A transient replacement of the photosystem II reaction center protein D1:1 with D1:2 during low temperature stress of Synechococcus sp. PCC 7942 lowers the redox potential of QB

Abstract

Upon high excitation stress, the cyanobacterium Synechococcus sp. PCC 7942 replaces the photosystem II reaction center D1 form 1 (D1:1) with D1 form 2 (D1:2). This replacement is only transient and after acclimation, the cells revert back to D1:1, which seems to be the preferred form in acclimated cells. In the present work we use thermoluminescence to study charge recombination events between the acceptor and donor sides of photosystem II in relation to D1 replacement.
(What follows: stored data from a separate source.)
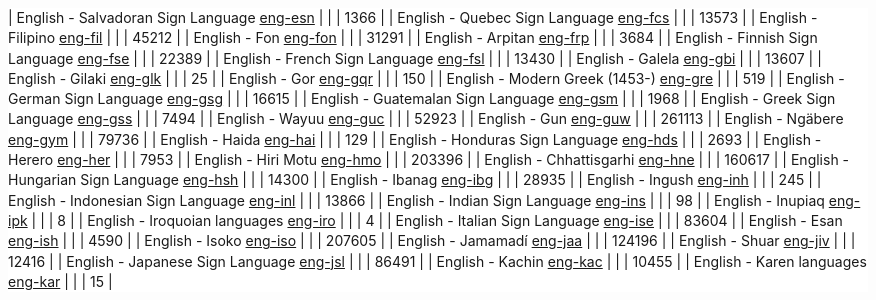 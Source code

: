 |  English - Salvadoran Sign Language  [eng-esn](https://object.pouta.csc.fi/Tatoeba-Challenge/eng-esn.tar)  |            |            |       1366 |
|  English - Quebec Sign Language  [eng-fcs](https://object.pouta.csc.fi/Tatoeba-Challenge/eng-fcs.tar)  |            |            |      13573 |
|            English - Filipino  [eng-fil](https://object.pouta.csc.fi/Tatoeba-Challenge/eng-fil.tar)  |            |            |      45212 |
|                 English - Fon  [eng-fon](https://object.pouta.csc.fi/Tatoeba-Challenge/eng-fon.tar)  |            |            |      31291 |
|             English - Arpitan  [eng-frp](https://object.pouta.csc.fi/Tatoeba-Challenge/eng-frp.tar)  |            |            |       3684 |
|  English - Finnish Sign Language  [eng-fse](https://object.pouta.csc.fi/Tatoeba-Challenge/eng-fse.tar)  |            |            |      22389 |
|  English - French Sign Language  [eng-fsl](https://object.pouta.csc.fi/Tatoeba-Challenge/eng-fsl.tar)  |            |            |      13430 |
|              English - Galela  [eng-gbi](https://object.pouta.csc.fi/Tatoeba-Challenge/eng-gbi.tar)  |            |            |      13607 |
|              English - Gilaki  [eng-glk](https://object.pouta.csc.fi/Tatoeba-Challenge/eng-glk.tar)  |            |            |         25 |
|                 English - Gor  [eng-gqr](https://object.pouta.csc.fi/Tatoeba-Challenge/eng-gqr.tar)  |            |            |        150 |
|  English - Modern Greek (1453-)  [eng-gre](https://object.pouta.csc.fi/Tatoeba-Challenge/eng-gre.tar)  |            |            |        519 |
|  English - German Sign Language  [eng-gsg](https://object.pouta.csc.fi/Tatoeba-Challenge/eng-gsg.tar)  |            |            |      16615 |
|  English - Guatemalan Sign Language  [eng-gsm](https://object.pouta.csc.fi/Tatoeba-Challenge/eng-gsm.tar)  |            |            |       1968 |
|  English - Greek Sign Language  [eng-gss](https://object.pouta.csc.fi/Tatoeba-Challenge/eng-gss.tar)  |            |            |       7494 |
|               English - Wayuu  [eng-guc](https://object.pouta.csc.fi/Tatoeba-Challenge/eng-guc.tar)  |            |            |      52923 |
|                 English - Gun  [eng-guw](https://object.pouta.csc.fi/Tatoeba-Challenge/eng-guw.tar)  |            |            |     261113 |
|             English - Ngäbere  [eng-gym](https://object.pouta.csc.fi/Tatoeba-Challenge/eng-gym.tar)  |            |            |      79736 |
|               English - Haida  [eng-hai](https://object.pouta.csc.fi/Tatoeba-Challenge/eng-hai.tar)  |            |            |        129 |
|  English - Honduras Sign Language  [eng-hds](https://object.pouta.csc.fi/Tatoeba-Challenge/eng-hds.tar)  |            |            |       2693 |
|              English - Herero  [eng-her](https://object.pouta.csc.fi/Tatoeba-Challenge/eng-her.tar)  |            |            |       7953 |
|           English - Hiri Motu  [eng-hmo](https://object.pouta.csc.fi/Tatoeba-Challenge/eng-hmo.tar)  |            |            |     203396 |
|       English - Chhattisgarhi  [eng-hne](https://object.pouta.csc.fi/Tatoeba-Challenge/eng-hne.tar)  |            |            |     160617 |
|  English - Hungarian Sign Language  [eng-hsh](https://object.pouta.csc.fi/Tatoeba-Challenge/eng-hsh.tar)  |            |            |      14300 |
|              English - Ibanag  [eng-ibg](https://object.pouta.csc.fi/Tatoeba-Challenge/eng-ibg.tar)  |            |            |      28935 |
|              English - Ingush  [eng-inh](https://object.pouta.csc.fi/Tatoeba-Challenge/eng-inh.tar)  |            |            |        245 |
|  English - Indonesian Sign Language  [eng-inl](https://object.pouta.csc.fi/Tatoeba-Challenge/eng-inl.tar)  |            |            |      13866 |
|  English - Indian Sign Language  [eng-ins](https://object.pouta.csc.fi/Tatoeba-Challenge/eng-ins.tar)  |            |            |         98 |
|             English - Inupiaq  [eng-ipk](https://object.pouta.csc.fi/Tatoeba-Challenge/eng-ipk.tar)  |            |            |          8 |
|  English - Iroquoian languages  [eng-iro](https://object.pouta.csc.fi/Tatoeba-Challenge/eng-iro.tar)  |            |            |          4 |
|  English - Italian Sign Language  [eng-ise](https://object.pouta.csc.fi/Tatoeba-Challenge/eng-ise.tar)  |            |            |      83604 |
|                English - Esan  [eng-ish](https://object.pouta.csc.fi/Tatoeba-Challenge/eng-ish.tar)  |            |            |       4590 |
|               English - Isoko  [eng-iso](https://object.pouta.csc.fi/Tatoeba-Challenge/eng-iso.tar)  |            |            |     207605 |
|            English - Jamamadí  [eng-jaa](https://object.pouta.csc.fi/Tatoeba-Challenge/eng-jaa.tar)  |            |            |     124196 |
|               English - Shuar  [eng-jiv](https://object.pouta.csc.fi/Tatoeba-Challenge/eng-jiv.tar)  |            |            |      12416 |
|  English - Japanese Sign Language  [eng-jsl](https://object.pouta.csc.fi/Tatoeba-Challenge/eng-jsl.tar)  |            |            |      86491 |
|              English - Kachin  [eng-kac](https://object.pouta.csc.fi/Tatoeba-Challenge/eng-kac.tar)  |            |            |      10455 |
|     English - Karen languages  [eng-kar](https://object.pouta.csc.fi/Tatoeba-Challenge/eng-kar.tar)  |            |            |         15 |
The data are interpreted to show that in stress induced D1:2, the redox potential of QB becomes lowered approaching that of QA. The recombination of QA- with the S2 and S3 states did not show any change in their redox characteristics upon D1 shift. It is suggested that the change in redox properties of QB result in altered charge equilibrium in favour of QA. This would increase the probability of recombinations to occur in photosystem II such as of reduced QA and P680+. This would result in non-photochemical quenching by recombining reaction centers thus protecting the cells from photodamage upon excessive excitation. It has been shown before that cells with D1:2 are intrinsically more resistant to excessive excitation than cells with D1:1. We suggest that the lowering of the redox potential of QB gives the reaction centers with D1:2 an increased resistance to high light stress, allowing the necessary time for the cells to acclimate to overcome the stress, e.g. chilling stress through lipid adjustments.